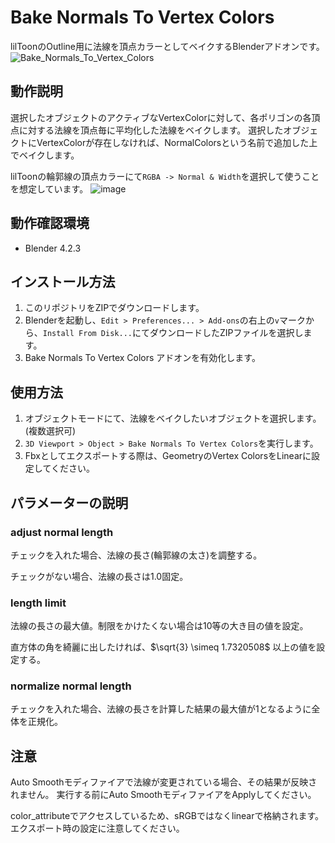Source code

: # Bake Normals To Vertex Colors
lilToonのOutline用に法線を頂点カラーとしてベイクするBlenderアドオンです。
![Bake_Normals_To_Vertex_Colors](https://github.com/user-attachments/assets/88823d00-2071-4d31-a381-83c38efed411)

## 動作説明
選択したオブジェクトのアクティブなVertexColorに対して、各ポリゴンの各頂点に対する法線を頂点毎に平均化した法線をベイクします。
選択したオブジェクトにVertexColorが存在しなければ、NormalColorsという名前で追加した上でベイクします。

lilToonの輪郭線の頂点カラーにて`RGBA -> Normal & Width`を選択して使うことを想定しています。
![image](https://github.com/user-attachments/assets/618e4e60-4eb8-416e-bf90-ba90d03f7e76)


## 動作確認環境
* Blender 4.2.3

## インストール方法
1. このリポジトリをZIPでダウンロードします。
2. Blenderを起動し、`Edit > Preferences... > Add-ons`の右上の`v`マークから、`Install From Disk...`にてダウンロードしたZIPファイルを選択します。
3. Bake Normals To Vertex Colors アドオンを有効化します。

## 使用方法
1. オブジェクトモードにて、法線をベイクしたいオブジェクトを選択します。(複数選択可)
2. `3D Viewport > Object > Bake Normals To Vertex Colors`を実行します。
3. Fbxとしてエクスポートする際は、GeometryのVertex ColorsをLinearに設定してください。

## パラメーターの説明
### adjust normal length
チェックを入れた場合、法線の長さ(輪郭線の太さ)を調整する。

チェックがない場合、法線の長さは1.0固定。

### length limit
法線の長さの最大値。制限をかけたくない場合は10等の大き目の値を設定。

直方体の角を綺麗に出したければ、$`\sqrt{3} \simeq 1.7320508`$ 以上の値を設定する。

### normalize normal length
チェックを入れた場合、法線の長さを計算した結果の最大値が1となるように全体を正規化。

## 注意
Auto Smoothモディファイアで法線が変更されている場合、その結果が反映されません。
実行する前にAuto SmoothモディファイアをApplyしてください。

color_attributeでアクセスしているため、sRGBではなくlinearで格納されます。エクスポート時の設定に注意してください。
• • • • • • •
Once the line with "Auto Smoothモディファイアで法" has been found in the records above, retype it and every line after it exactly, and include nothing else.

Auto Smoothモディファイアで法線が変更されている場合、その結果が反映されません。
実行する前にAuto SmoothモディファイアをApplyしてください。

color_attributeでアクセスしているため、sRGBではなくlinearで格納されます。エクスポート時の設定に注意してください。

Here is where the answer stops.